_Exercise description_
Establish how many lines in the material include the string "create" and report it as a lone number.

_Data in this exercise_
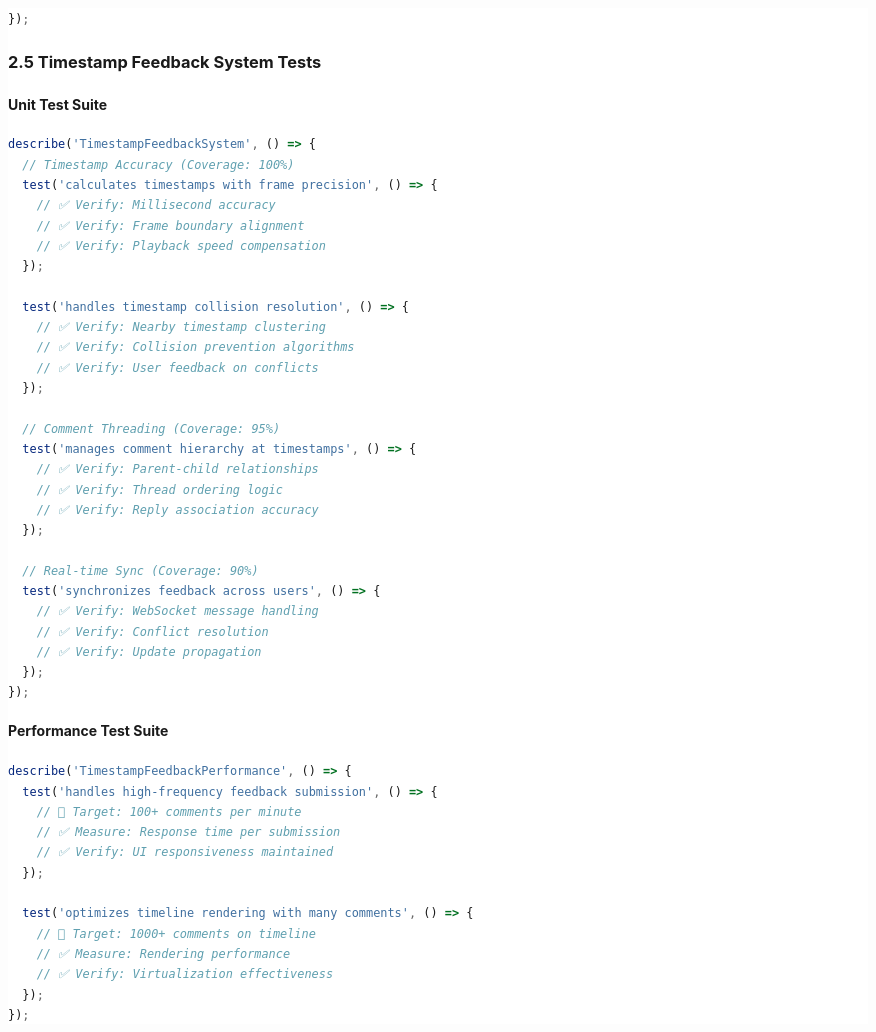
 ```typescript
});
```

### 2.5 Timestamp Feedback System Tests

#### Unit Test Suite
```typescript
describe('TimestampFeedbackSystem', () => {
  // Timestamp Accuracy (Coverage: 100%)
  test('calculates timestamps with frame precision', () => {
    // ✅ Verify: Millisecond accuracy
    // ✅ Verify: Frame boundary alignment
    // ✅ Verify: Playback speed compensation
  });
  
  test('handles timestamp collision resolution', () => {
    // ✅ Verify: Nearby timestamp clustering
    // ✅ Verify: Collision prevention algorithms
    // ✅ Verify: User feedback on conflicts
  });
  
  // Comment Threading (Coverage: 95%)
  test('manages comment hierarchy at timestamps', () => {
    // ✅ Verify: Parent-child relationships
    // ✅ Verify: Thread ordering logic
    // ✅ Verify: Reply association accuracy
  });
  
  // Real-time Sync (Coverage: 90%)
  test('synchronizes feedback across users', () => {
    // ✅ Verify: WebSocket message handling
    // ✅ Verify: Conflict resolution
    // ✅ Verify: Update propagation
  });
});
```

#### Performance Test Suite
```typescript
describe('TimestampFeedbackPerformance', () => {
  test('handles high-frequency feedback submission', () => {
    // 🎯 Target: 100+ comments per minute
    // ✅ Measure: Response time per submission
    // ✅ Verify: UI responsiveness maintained
  });
  
  test('optimizes timeline rendering with many comments', () => {
    // 🎯 Target: 1000+ comments on timeline
    // ✅ Measure: Rendering performance
    // ✅ Verify: Virtualization effectiveness
  });
});
```
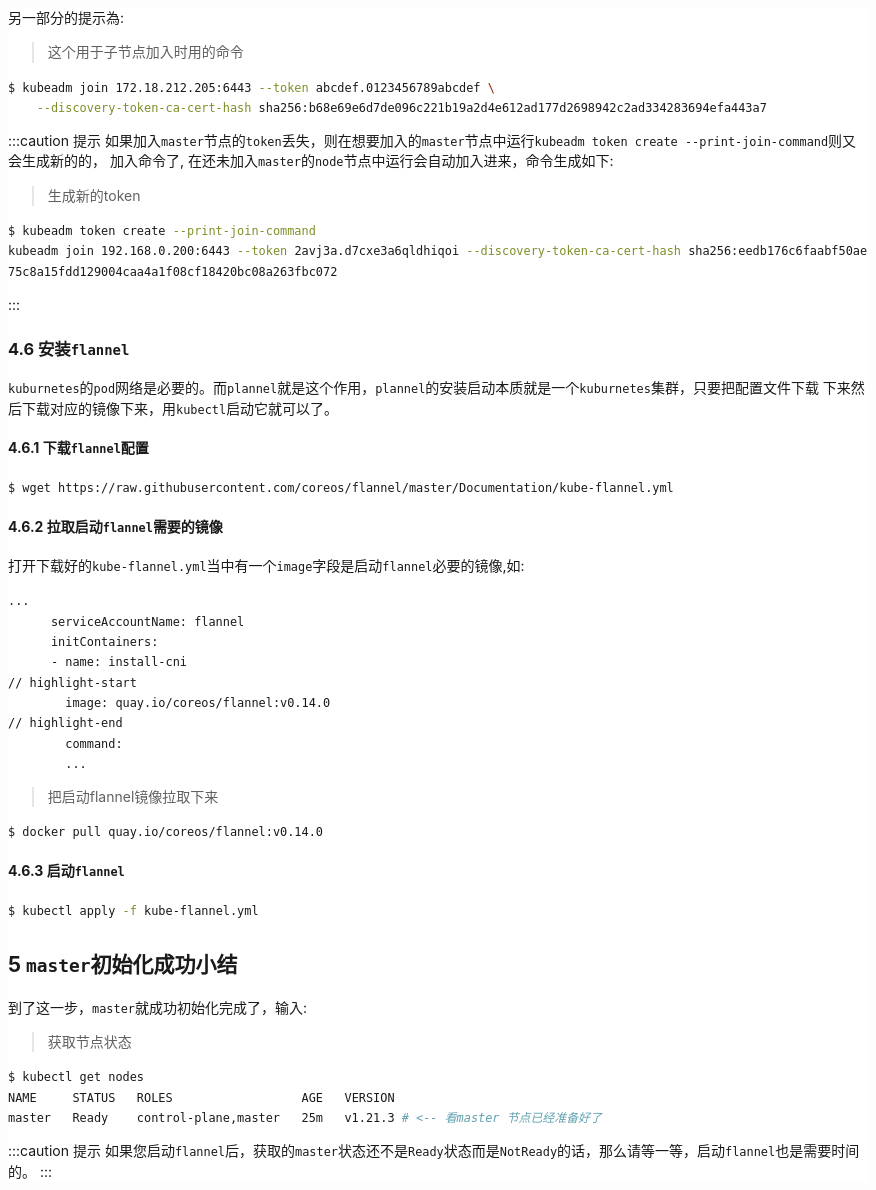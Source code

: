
 ``` bash
```
另一部分的提示為:
>这个用于子节点加入时用的命令
```  bash 
$ kubeadm join 172.18.212.205:6443 --token abcdef.0123456789abcdef \
    --discovery-token-ca-cert-hash sha256:b68e69e6d7de096c221b19a2d4e612ad177d2698942c2ad334283694efa443a7
```

:::caution 提示
如果加入`master`节点的`token`丢失，则在想要加入的`master`节点中运行`kubeadm token create --print-join-command`则又会生成新的的，
加入命令了, 在还未加入`master`的`node`节点中运行会自动加入进来，命令生成如下:
>生成新的token
``` bash 
$ kubeadm token create --print-join-command
kubeadm join 192.168.0.200:6443 --token 2avj3a.d7cxe3a6qldhiqoi --discovery-token-ca-cert-hash sha256:eedb176c6faabf50ae75c8a15fdd129004caa4a1f08cf18420bc08a263fbc072
```
:::

### 4.6 安装`flannel`
`kuburnetes`的`pod`网络是必要的。而`plannel`就是这个作用，`plannel`的安装启动本质就是一个`kuburnetes`集群，只要把配置文件下载
下来然后下载对应的镜像下来，用`kubectl`启动它就可以了。
#### 4.6.1 下载`flannel`配置
``` bash
$ wget https://raw.githubusercontent.com/coreos/flannel/master/Documentation/kube-flannel.yml
```
#### 4.6.2 拉取启动`flannel`需要的镜像
打开下载好的`kube-flannel.yml`当中有一个`image`字段是启动`flannel`必要的镜像,如:
```  bash titl="image字段"
...
      serviceAccountName: flannel
      initContainers:
      - name: install-cni
// highlight-start
        image: quay.io/coreos/flannel:v0.14.0
// highlight-end
        command:
        ...
```
>把启动flannel镜像拉取下来
``` bash  
$ docker pull quay.io/coreos/flannel:v0.14.0
```
#### 4.6.3 启动`flannel`
``` bash
$ kubectl apply -f kube-flannel.yml
```

## 5 `master`初始化成功小结
到了这一步，`master`就成功初始化完成了，输入:
>获取节点状态
``` bash 
$ kubectl get nodes
NAME     STATUS   ROLES                  AGE   VERSION
master   Ready    control-plane,master   25m   v1.21.3 # <-- 看master 节点已经准备好了
```
:::caution 提示
如果您启动`flannel`后，获取的`master`状态还不是`Ready`状态而是`NotReady`的话，那么请等一等，启动`flannel`也是需要时间的。
:::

_Written solution_
2